• [Exercise details]:
Copy the data below exactly. Any pictures in it should be omitted.
(Material provided)
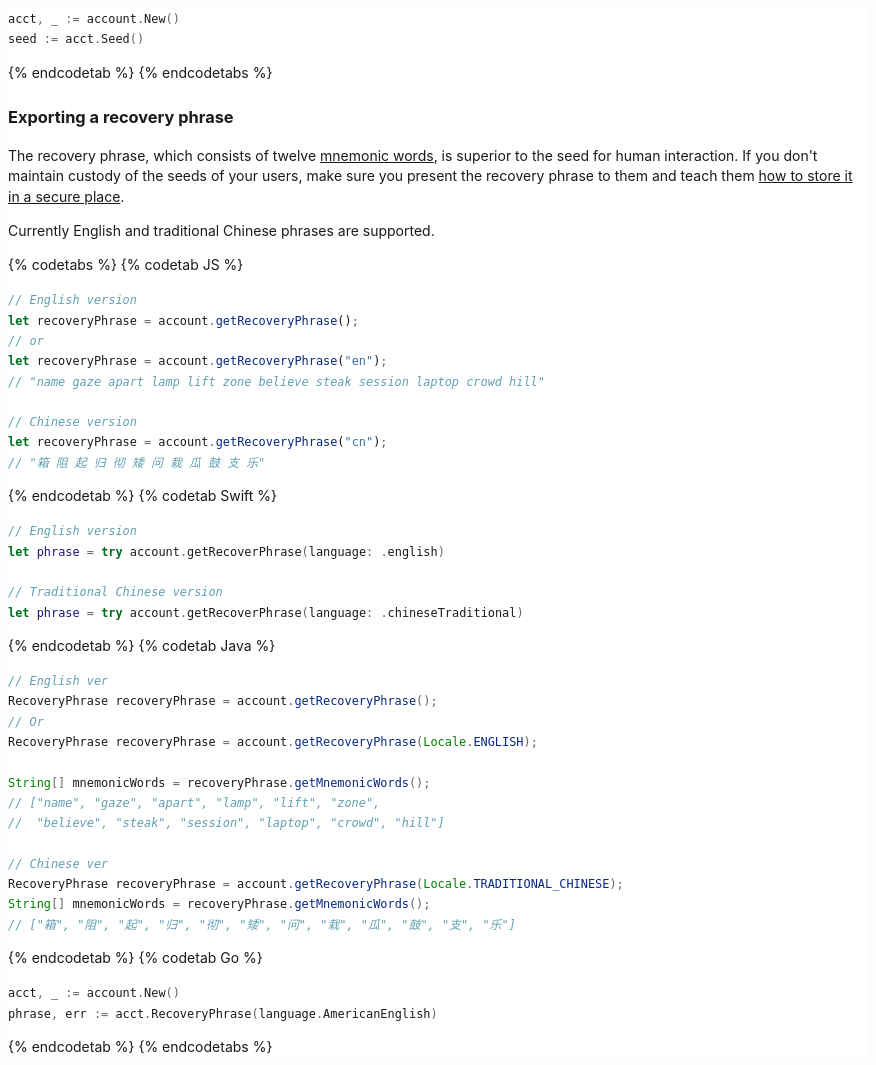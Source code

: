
 ```go
acct, _ := account.New()
seed := acct.Seed()
```
{% endcodetab %}
{% endcodetabs %}

### Exporting a recovery phrase

The recovery phrase, which consists of twelve [mnemonic words](https://github.com/bitcoin/bips/blob/master/bip-0039.mediawiki), is superior to the seed for human interaction. If you don't maintain custody of the seeds of your users, make sure you present the recovery phrase to them and teach them [how to store it in a secure place](https://help.trustwallet.com/hc/en-us/articles/360016509753-Best-Practices-for-Storing-Your-Recovery-Phrase).

Currently English and traditional Chinese phrases are supported.

{% codetabs %}
{% codetab JS %}
```javascript
// English version
let recoveryPhrase = account.getRecoveryPhrase();
// or
let recoveryPhrase = account.getRecoveryPhrase("en");
// "name gaze apart lamp lift zone believe steak session laptop crowd hill"

// Chinese version
let recoveryPhrase = account.getRecoveryPhrase("cn");
// "箱 阻 起 归 彻 矮 问 栽 瓜 鼓 支 乐"
```
{% endcodetab %}
{% codetab Swift %}
```swift
// English version
let phrase = try account.getRecoverPhrase(language: .english)

// Traditional Chinese version
let phrase = try account.getRecoverPhrase(language: .chineseTraditional)
```
{% endcodetab %}
{% codetab Java %}
```java
// English ver
RecoveryPhrase recoveryPhrase = account.getRecoveryPhrase();
// Or
RecoveryPhrase recoveryPhrase = account.getRecoveryPhrase(Locale.ENGLISH);

String[] mnemonicWords = recoveryPhrase.getMnemonicWords();
// ["name", "gaze", "apart", "lamp", "lift", "zone",
//  "believe", "steak", "session", "laptop", "crowd", "hill"]

// Chinese ver
RecoveryPhrase recoveryPhrase = account.getRecoveryPhrase(Locale.TRADITIONAL_CHINESE);
String[] mnemonicWords = recoveryPhrase.getMnemonicWords();
// ["箱", "阻", "起", "归", "彻", "矮", "问", "栽", "瓜", "鼓", "支", "乐"]
```
{% endcodetab %}
{% codetab Go %}
```go
acct, _ := account.New()
phrase, err := acct.RecoveryPhrase(language.AmericanEnglish)
```
{% endcodetab %}
{% endcodetabs %}
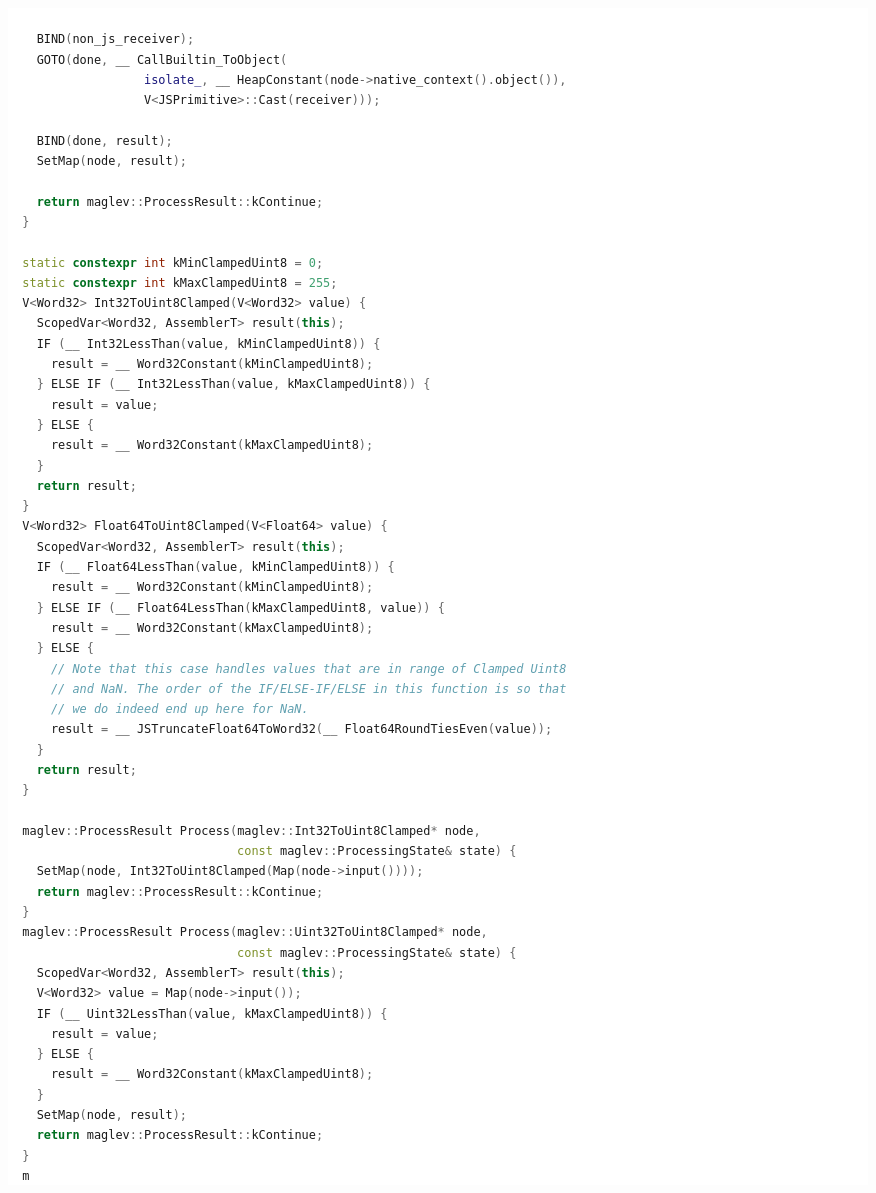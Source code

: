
 ```cpp

    BIND(non_js_receiver);
    GOTO(done, __ CallBuiltin_ToObject(
                   isolate_, __ HeapConstant(node->native_context().object()),
                   V<JSPrimitive>::Cast(receiver)));

    BIND(done, result);
    SetMap(node, result);

    return maglev::ProcessResult::kContinue;
  }

  static constexpr int kMinClampedUint8 = 0;
  static constexpr int kMaxClampedUint8 = 255;
  V<Word32> Int32ToUint8Clamped(V<Word32> value) {
    ScopedVar<Word32, AssemblerT> result(this);
    IF (__ Int32LessThan(value, kMinClampedUint8)) {
      result = __ Word32Constant(kMinClampedUint8);
    } ELSE IF (__ Int32LessThan(value, kMaxClampedUint8)) {
      result = value;
    } ELSE {
      result = __ Word32Constant(kMaxClampedUint8);
    }
    return result;
  }
  V<Word32> Float64ToUint8Clamped(V<Float64> value) {
    ScopedVar<Word32, AssemblerT> result(this);
    IF (__ Float64LessThan(value, kMinClampedUint8)) {
      result = __ Word32Constant(kMinClampedUint8);
    } ELSE IF (__ Float64LessThan(kMaxClampedUint8, value)) {
      result = __ Word32Constant(kMaxClampedUint8);
    } ELSE {
      // Note that this case handles values that are in range of Clamped Uint8
      // and NaN. The order of the IF/ELSE-IF/ELSE in this function is so that
      // we do indeed end up here for NaN.
      result = __ JSTruncateFloat64ToWord32(__ Float64RoundTiesEven(value));
    }
    return result;
  }

  maglev::ProcessResult Process(maglev::Int32ToUint8Clamped* node,
                                const maglev::ProcessingState& state) {
    SetMap(node, Int32ToUint8Clamped(Map(node->input())));
    return maglev::ProcessResult::kContinue;
  }
  maglev::ProcessResult Process(maglev::Uint32ToUint8Clamped* node,
                                const maglev::ProcessingState& state) {
    ScopedVar<Word32, AssemblerT> result(this);
    V<Word32> value = Map(node->input());
    IF (__ Uint32LessThan(value, kMaxClampedUint8)) {
      result = value;
    } ELSE {
      result = __ Word32Constant(kMaxClampedUint8);
    }
    SetMap(node, result);
    return maglev::ProcessResult::kContinue;
  }
  m
```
(End Material provided)
• [Expected answer]:
Source code

:
 ```go
acct, _ := account.New()
seed := acct.Seed()
```
{% endcodetab %}
{% endcodetabs %}

### Exporting a recovery phrase

The recovery phrase, which consists of twelve [mnemonic words](https://github.com/bitcoin/bips/blob/master/bip-0039.mediawiki), is superior to the seed for human interaction. If you don't maintain custody of the seeds of your users, make sure you present the recovery phrase to them and teach them [how to store it in a secure place](https://help.trustwallet.com/hc/en-us/articles/360016509753-Best-Practices-for-Storing-Your-Recovery-Phrase).

Currently English and traditional Chinese phrases are supported.

{% codetabs %}
{% codetab JS %}
```javascript
// English version
let recoveryPhrase = account.getRecoveryPhrase();
// or
let recoveryPhrase = account.getRecoveryPhrase("en");
// "name gaze apart lamp lift zone believe steak session laptop crowd hill"

// Chinese version
let recoveryPhrase = account.getRecoveryPhrase("cn");
// "箱 阻 起 归 彻 矮 问 栽 瓜 鼓 支 乐"
```
{% endcodetab %}
{% codetab Swift %}
```swift
// English version
let phrase = try account.getRecoverPhrase(language: .english)

// Traditional Chinese version
let phrase = try account.getRecoverPhrase(language: .chineseTraditional)
```
{% endcodetab %}
{% codetab Java %}
```java
// English ver
RecoveryPhrase recoveryPhrase = account.getRecoveryPhrase();
// Or
RecoveryPhrase recoveryPhrase = account.getRecoveryPhrase(Locale.ENGLISH);

String[] mnemonicWords = recoveryPhrase.getMnemonicWords();
// ["name", "gaze", "apart", "lamp", "lift", "zone",
//  "believe", "steak", "session", "laptop", "crowd", "hill"]

// Chinese ver
RecoveryPhrase recoveryPhrase = account.getRecoveryPhrase(Locale.TRADITIONAL_CHINESE);
String[] mnemonicWords = recoveryPhrase.getMnemonicWords();
// ["箱", "阻", "起", "归", "彻", "矮", "问", "栽", "瓜", "鼓", "支", "乐"]
```
{% endcodetab %}
{% codetab Go %}
```go
acct, _ := account.New()
phrase, err := acct.RecoveryPhrase(language.AmericanEnglish)
```
{% endcodetab %}
{% endcodetabs %}
Source code

:
 ```cpp

    BIND(non_js_receiver);
    GOTO(done, __ CallBuiltin_ToObject(
                   isolate_, __ HeapConstant(node->native_context().object()),
                   V<JSPrimitive>::Cast(receiver)));

    BIND(done, result);
    SetMap(node, result);

    return maglev::ProcessResult::kContinue;
  }

  static constexpr int kMinClampedUint8 = 0;
  static constexpr int kMaxClampedUint8 = 255;
  V<Word32> Int32ToUint8Clamped(V<Word32> value) {
    ScopedVar<Word32, AssemblerT> result(this);
    IF (__ Int32LessThan(value, kMinClampedUint8)) {
      result = __ Word32Constant(kMinClampedUint8);
    } ELSE IF (__ Int32LessThan(value, kMaxClampedUint8)) {
      result = value;
    } ELSE {
      result = __ Word32Constant(kMaxClampedUint8);
    }
    return result;
  }
  V<Word32> Float64ToUint8Clamped(V<Float64> value) {
    ScopedVar<Word32, AssemblerT> result(this);
    IF (__ Float64LessThan(value, kMinClampedUint8)) {
      result = __ Word32Constant(kMinClampedUint8);
    } ELSE IF (__ Float64LessThan(kMaxClampedUint8, value)) {
      result = __ Word32Constant(kMaxClampedUint8);
    } ELSE {
      // Note that this case handles values that are in range of Clamped Uint8
      // and NaN. The order of the IF/ELSE-IF/ELSE in this function is so that
      // we do indeed end up here for NaN.
      result = __ JSTruncateFloat64ToWord32(__ Float64RoundTiesEven(value));
    }
    return result;
  }

  maglev::ProcessResult Process(maglev::Int32ToUint8Clamped* node,
                                const maglev::ProcessingState& state) {
    SetMap(node, Int32ToUint8Clamped(Map(node->input())));
    return maglev::ProcessResult::kContinue;
  }
  maglev::ProcessResult Process(maglev::Uint32ToUint8Clamped* node,
                                const maglev::ProcessingState& state) {
    ScopedVar<Word32, AssemblerT> result(this);
    V<Word32> value = Map(node->input());
    IF (__ Uint32LessThan(value, kMaxClampedUint8)) {
      result = value;
    } ELSE {
      result = __ Word32Constant(kMaxClampedUint8);
    }
    SetMap(node, result);
    return maglev::ProcessResult::kContinue;
  }
  m
```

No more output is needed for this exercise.